Le gems prononça quelques mots dans ce sabir, mélange d'helariamen, de mustulmen et de vornixmen qui servait à guider les lézards-dragons. Sa monture repartit au petit trot. Festor se poussa pour le laisser passer.

Alors qu'il s'éloignait, Jensen s'adressa à Festor.

— Je m'attendais à pire, dit-il, j'ai toujours entendu dire que les démons étaient cruels.

— Vous autres, humains, vous ne pouvez pas vous empêcher de changer le nom des peuples.

— Désolé, je croyais les « gems » cruels et dépravés.

— Vous croyez beaucoup de choses et beaucoup sont fausses. Les gems que vous décrivez sont les hauts gems. Ils sont rares, vivent loin d'ici et s'aventurent rarement hors de leur domaine. Il en existe deux autres types, les gems aptères tels que celui-là et les gems ailés. Les gems aptères ont une civilisation qui ressemble à la nôtre, peut-être un peu plus mystique.

— Quel âge peut-il bien avoir ? Il vous a qualifié de jeune, pourtant vous ne l'êtes pas vraiment.

— Par rapport à lui, si. J'ai seulement cent vingt-quatre ans. Il peut très bien avoir dépassé le millénaire, voire plusieurs. Les gems ne meurent pas tant qu'on ne les tue pas. La plupart des plus vieux ont été exterminés il y a soixante ans, les feythas les jugeaient trop dangereux, et seuls ont survécu les plus jeunes, donc je dirai entre trois cents ou quatre cents ans plus certainement.

À côté d'eux, Deirane faisait quelques pas, les bras convulsivement serrés sur sa poitrine.

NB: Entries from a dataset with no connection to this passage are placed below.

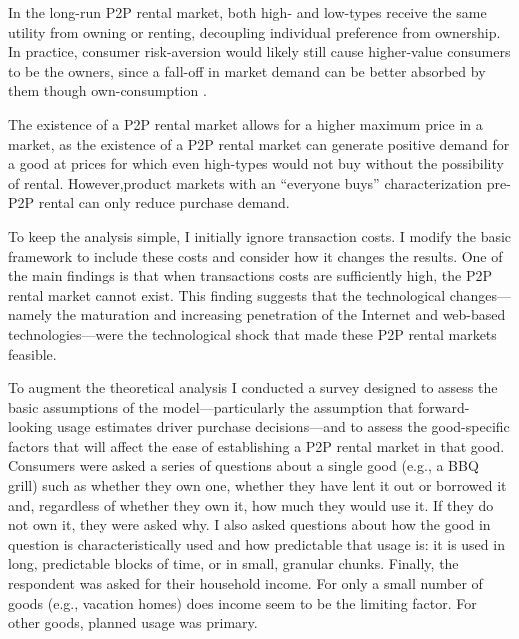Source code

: \documentclass[11pt]{article}
\begin{document}
In the long-run P2P rental market, both high- and low-types receive the same utility from owning or renting, decoupling individual preference from ownership. 
In practice, consumer risk-aversion would likely still cause higher-value consumers to be the owners, since a fall-off in market demand can be better absorbed by them though own-consumption \citep{sinai2005}. 

The existence of a P2P rental market allows for a higher maximum price in a market, as the existence of a P2P rental market can generate positive demand for a good at prices for which even high-types would not buy without the possibility of rental. 
However,product markets with an ``everyone buys'' characterization pre-P2P rental can only reduce purchase demand. 

To keep the analysis simple, I initially ignore transaction costs. 
I modify the basic framework to include these costs and consider how it changes the results. 
One of the main findings is that when transactions costs are sufficiently high, the P2P rental market cannot exist. 
This finding suggests that the technological changes---namely the maturation and increasing penetration of the Internet and web-based technologies---were the technological shock that made these P2P rental markets feasible. 

To augment the theoretical analysis I conducted a survey designed to assess the basic assumptions of the model---particularly the assumption that forward-looking usage estimates driver purchase decisions---and to assess the good-specific factors that will affect the ease of establishing a P2P rental market in that good.
Consumers were asked a series of questions about a single good (e.g., a BBQ grill) such as whether they own one, whether they have lent it out or borrowed it and, regardless of whether they own it, how much they would use it. 
If they do not own it, they were asked why. 
I also asked questions about how the good in question is characteristically used and how predictable that usage is: it is used in long, predictable blocks of time, or in small, granular chunks. 
Finally, the respondent was asked for their household income.  
For only a small number of goods (e.g., vacation homes) does income seem to be the limiting factor. 
For other goods, planned usage was primary.  
\end{document}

— Vous croyez qu'il a raison pour ce qu'il a dit sur l'avenir ? demanda-t-elle.

— À ma connaissance, les gems n'ont pas le pouvoir de prémonition, répondit Festor. Je peux me tromper, mais je pense plutôt qu'il connaît bien la nature des individus et sait prévoir leurs réactions devant les richesses de ton corps. Même sans les pierres, tu es suffisamment jolie pour valoir un bon prix au marché aux esclaves d'Orvbel. Avec elles, tu deviens quelque chose d'unique et d'inestimable.

— Cette chose est une malédiction, lança Jensen, et je trouverai le démon qui l'a infligé à ma fille.

— Je ne vous le conseille pas. Si vous le trouvez, ce sera la dernière chose que vous ferez de votre vie. Vous feriez mieux d'essayer de trouver un moyen d'éviter à votre fille le destin funeste que le prêtre lui a prédit. Pensez à mon offre.

— Quelle offre ? demanda Deirane.

— Festor veut que tu te rendes en Helaria.

Deirane évalua la portée de cette proposition.

— Maman et toi viendriez avec moi ? demanda-t-elle

— Je... ne pense pas. Je suis un Yriani. Toute ma vie, j'ai vécu sous la tutelle de Sernos. On m'a appris à détester l'Helaria, à considérer leur mode de vie comme indécent et luxurieux. Je suis trop vieux pour changer. Puis je suis chez moi à la ferme. Elle m'a été donnée par mon père et je la donnerai à mon fils qui la donnera à son fils à son tour. J'y ai toujours vécu, j'espère y vieillir et un jour rejoindre tes grands-parents dans le cimetière.

— Alors je n'irai pas moi non plus en Helaria.

Jensen prit sa fille dans ses bras et la serra contre lui. Il continua sa discussion avec le soldat.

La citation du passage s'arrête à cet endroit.